Na Inglaterra, quase
um em cada cinco professores foi agredido por um aluno neste ano, segundo dados
de um levantamento encomendado pela BBC, no qual 9 mil professores foram
entrevistados nos últimos dois meses.
Na Espanha, uma
professora do ensino médio de um centro de Valência foi agredida com socos e
pontapés por um aluno neste ano.
Em Bogotá, na
Colômbia, uma professora denunciou nas redes sociais a surra brutal que levou
de uma aluna, depois de pedir a ela que não usasse o celular.
Em Santiago, no Chile,
um professor ficou inconsciente após ser espancado por um aluno, ao comunicar a
ele, ao lado da mãe, que repetiria de ano.
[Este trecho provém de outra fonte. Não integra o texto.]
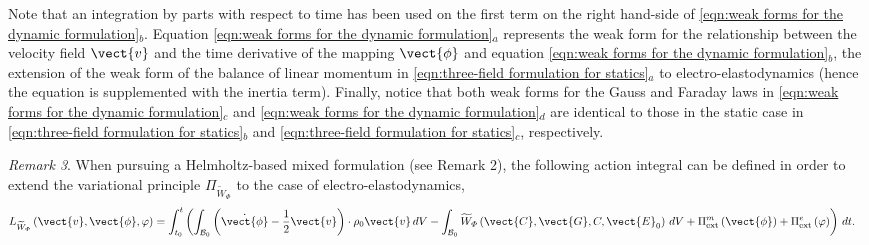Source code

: %
Note that an integration by parts with respect to time has been used on the first term on the right hand-side of \eqref{eqn:weak forms for the dynamic formulation}$_b$.
Equation \eqref{eqn:weak forms for the dynamic formulation}$_a$ represents the weak form for the relationship between the velocity field $\vect{v}$ and the time derivative of the mapping $\vect{\phi}$ and
equation \eqref{eqn:weak forms for the dynamic formulation}$_b$,  the extension of the weak form of the balance of linear momentum in \eqref{eqn:three-field formulation for statics}$_a$ to electro-elastodynamics (hence the equation is supplemented with the inertia term). 
Finally, notice that both weak forms for the Gauss and Faraday laws in \eqref{eqn:weak forms for the dynamic formulation}$_c$ and \eqref{eqn:weak forms for the dynamic formulation}$_d$ are identical to those in the static case in \eqref{eqn:three-field formulation for statics}$_b$ and \eqref{eqn:three-field formulation for statics}$_c$, respectively. 

\noindent\makebox[\linewidth]{\rule{\textwidth}{0.4pt}}

\noindent \textit{Remark 3}. When pursuing a Helmholtz-based mixed formulation (see Remark 2), the following action integral can be defined in order to extend the variational principle $\Pi_{\widetilde{W}_{\varPhi}}$ to the case of electro-elastodynamics,
%
\begin{equation}\label{eqn:action integral Helmholtz}
\begin{aligned}
L_{\widetilde{W}_{\varPhi}}\left(\vect{v},\vect{\phi},\varphi\right) = \int_{t_0}^{t}&\left(\int_{\mathcal{B}_0}\left(\dot{\vect{\phi}} - \frac{1}{2}{\vect{v}}\right)\cdot\rho_0{\vect{v}}\,dV - 
%
\int_{\mathcal{B}_0}\widetilde{W}_{\varPhi}\left(\vect{C},\vect{G},C,\vect{E}_0\right)\,dV + \Pi_{\text{ext}}^m\left(\vect{\phi}\right) + \Pi_{\text{ext}}^e\left(\varphi\right)
\right)\,dt.
\end{aligned}
\end{equation}

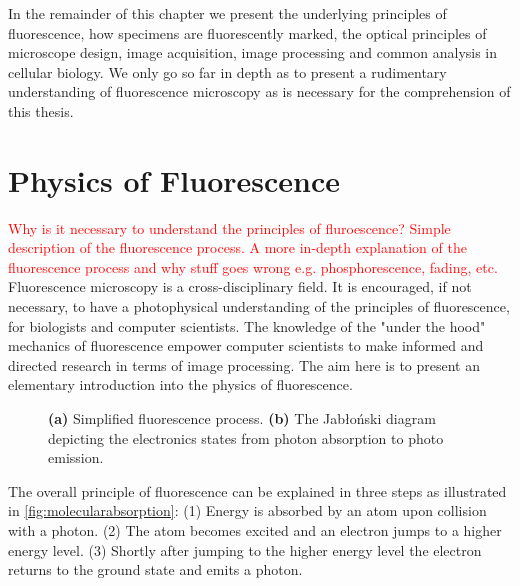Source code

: In the remainder of this chapter we present the underlying principles of fluorescence, how specimens are fluorescently marked, the optical principles of microscope design, image acquisition, image processing and common analysis in cellular biology.
We only go so far in depth as to present a rudimentary understanding of fluorescence microscopy as is necessary for the comprehension of this thesis.


\section{Physics of Fluorescence}
\label{sec:PhysicsOfFluorescence}

\textcolor{red}{Why is it necessary to understand the principles of fluroescence? Simple description of the fluorescence process. A more in-depth explanation of the fluorescence process and why stuff goes wrong  e.g. phosphorescence, fading, etc.}
Fluorescence microscopy is a cross-disciplinary field.
It is encouraged, if not necessary, to have a photophysical understanding of the principles of fluorescence, for biologists and computer scientists.
The knowledge of the "under the hood" mechanics of fluorescence empower computer scientists to make informed and directed research in terms of image processing.
The aim here is to present an elementary introduction into the physics of fluorescence.

\begin{figure}[!t]
	\centering
	\caption{\textbf{(a)} Simplified fluorescence process. \textbf{(b)} The Jab{\l}o{\'n}ski diagram depicting the electronics states from photon absorption to photo emission.}
	\label{fig:fluorescence_electron_states}
\end{figure}

The overall principle of fluorescence can be explained in three steps \citep{Nobel2016} as illustrated in \autoref{fig:molecularabsorption}: 
(1) Energy is absorbed by an atom upon collision with a photon.
(2) The atom becomes excited and an electron jumps to a higher energy level.
(3) Shortly after jumping to the higher energy level the electron returns to the ground state and emits a photon.

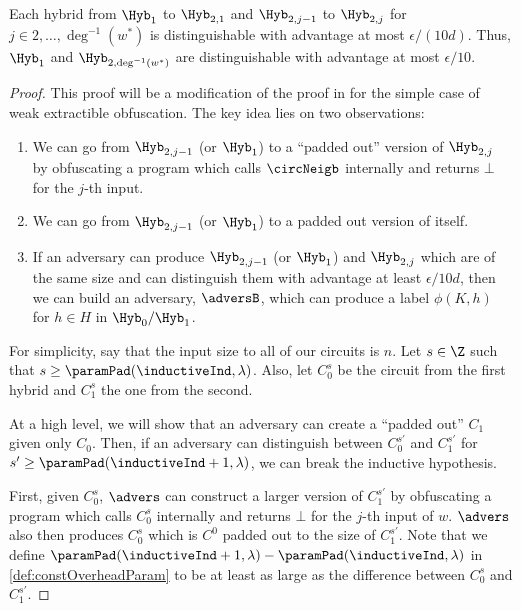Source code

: \begin{lemma}
	\label{lemma:hybB}
	Each hybrid from $\Hyb_1$ to $\Hyb_{2, 1}$ and $\Hyb_{2, j - 1}$ to $\Hyb_{2, j}$ for $j \in 2, \dots, \deg^{-1}(w^*)$
	is distinguishable with advantage at most $\epsilon / (10d)$. Thus, $\Hyb_1$ and $\Hyb_{2, \deg^{-1}(w^*)}$ are distinguishable with advantage at most $\epsilon / 10$.
	\begin{proof}
		This proof will be a modification of the proof in \cite{ishai2015public} for the simple case of weak extractible obfuscation.
		The key idea lies on two observations:
		\begin{enumerate}[labelsep=0.1em]
			\item We can go from $\Hyb_{2, j - 1}$ (or $\Hyb_1$) to a ``padded out'' version of $\Hyb_{2, j}$ by obfuscating a program which calls $\circNeigb$ internally and returns $\bot$ for the $j$-th input.
			\item We can go from $\Hyb_{2, j - 1}$ (or $\Hyb_1$) to a padded out version of itself.
			\item If an adversary can produce $\Hyb_{2, j - 1}$ (or $\Hyb_1$) and $\Hyb_{2, j}$ which are of the same size and can distinguish them with advantage at least $\epsilon / 10d$,
			then we can build an adversary, $\adversB$, which can produce a label $\phi(K, h)$ for $h \in H$ in $\Hyb_0/ \Hyb_1$.
		\end{enumerate}

		For simplicity, say that the input size to all of our circuits is $n$. Let $s \in \Z$ such that $s \geq \paramPad(\inductiveInd, \lambda)$.
		Also, let $C_0^s$ be the circuit from the first hybrid and $C_1^s$ the one from the second.

		At a high level, we will show that an adversary can create a ``padded out'' $C_1$ given only $C_0$. Then, 
		if an adversary can distinguish between $C_0^{s'}$ and $C_1^{s'}$ for $s' \geq \paramPad(\inductiveInd + 1, \lambda)$, we can break the inductive hypothesis.

		First, given $C_0^s$, $\advers$ can construct a larger version of $C_1^{s'}$ by obfuscating a program which calls $C_0^s$ internally and returns $\bot$ for the $j$-th input of $w$.
		$\advers$ also then produces $C_0^s$ which is $C^0$ padded out to the size of $C_1^{s'}$.
		Note that we define $\paramPad(\inductiveInd + 1, \lambda) - \paramPad(\inductiveInd, \lambda)$ in \cref{def:constOverheadParam} to be
		at least as large as the difference between $C_0^s$ and $C_1^{s'}$.


\end{proof}
\end{lemma}
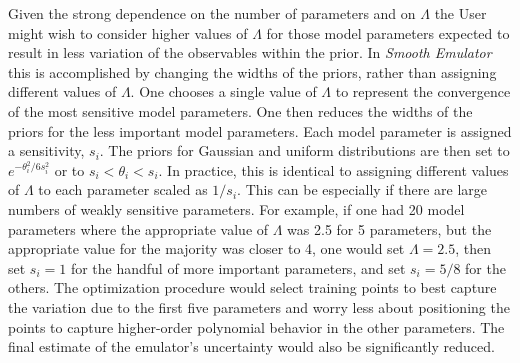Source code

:\documentclass[UserManual.tex]{subfiles}
\begin{document}
Given the strong dependence on the number of parameters and on $\Lambda$ the User might wish to consider higher values of $\Lambda$ for those model parameters expected to result in less variation of the observables within the prior. In {\it Smooth Emulator} this is accomplished by changing the widths of the priors, rather than assigning different values of $\Lambda$. One chooses a single value of $\Lambda$ to represent the convergence of the most sensitive model parameters. One then reduces the widths of the priors for the less important model parameters. Each model parameter is assigned a sensitivity, $s_i$. The priors for Gaussian and uniform distributions are then set to $e^{-\theta_i^2/6s_i^2}$ or to $s_i<\theta_i<s_i$. In practice, this is identical to assigning different values of $\Lambda$ to each parameter scaled as $1/s_i$. This can be especially if there are large numbers of weakly sensitive parameters. For example, if one had 20 model parameters where the appropriate value of $\Lambda$ was 2.5 for 5 parameters, but the appropriate value for the majority was closer to 4, one would set $\Lambda=2.5$, then set $s_i=1$ for the handful of more important parameters, and set $s_i=5/8$ for the others. The optimization procedure would select training points to best capture the variation due to the first five parameters and worry less about positioning the points to capture higher-order polynomial behavior in the other parameters. The final estimate of the emulator's uncertainty would also be significantly reduced.
\end{document}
• Mais agressões do que há dois anos
Lorraine Meah é
professora de escola primária no Reino Unido há 35 anos. E, na experiência
dela, o comportamento dos alunos piorou nos últimos anos.
Ela conta que
testemunhou alunos do jardim de infância “cuspirem e xingarem” — e que o pior
comportamento foi demonstrado por crianças de 5 e 6 anos, que apresentaram
“tendências perigosas”, como atirar cadeiras.
“Quando, em uma turma
de 30 crianças, há três ou quatro que apresentam um comportamento desafiador, é
difícil de lidar”, afirma Meah à BBC.
No Chile, o Colégio de
Professores e Professoras, organização nacional que conta com mais de 100 mil
membros, realizou uma pesquisa que mostrou que 86,8% dos professores foram
vítimas de insultos e ameaças feitas, principalmente, por alunos e responsáveis
— ou seja, pais, mães ou representantes.
No país, a ocorrência
de situações deste tipo quase dobrou desde 2018.
Para María Elena
Duarte, psicóloga chilena especializada na área educacional e clínica, uma das
causas deste fenômeno é a mudança na forma como a escola e o vínculo entre
professores e alunos são percebidos.
“Antes era um espaço
respeitado, embora este respeito tivesse a ver, na minha perspectiva, com
autoritarismo e, em alguns casos, com abusos. O fim deste modelo é bom, mas,
com o tempo, passamos para outro, no qual a escola perde todo o significado
como instituição”, argumenta.
Duarte acredita que o
atual acesso a tanta informação e tecnologia tem a ver com o que chama de uma
perda de significado.
Segundo ela, em um
mundo em que é cada vez mais fácil ter acesso a conteúdos, as escolas deveriam
se adaptar e defender o processo de aprendizagem e desenvolvimento,
fortalecendo o vínculo entre professores e alunos.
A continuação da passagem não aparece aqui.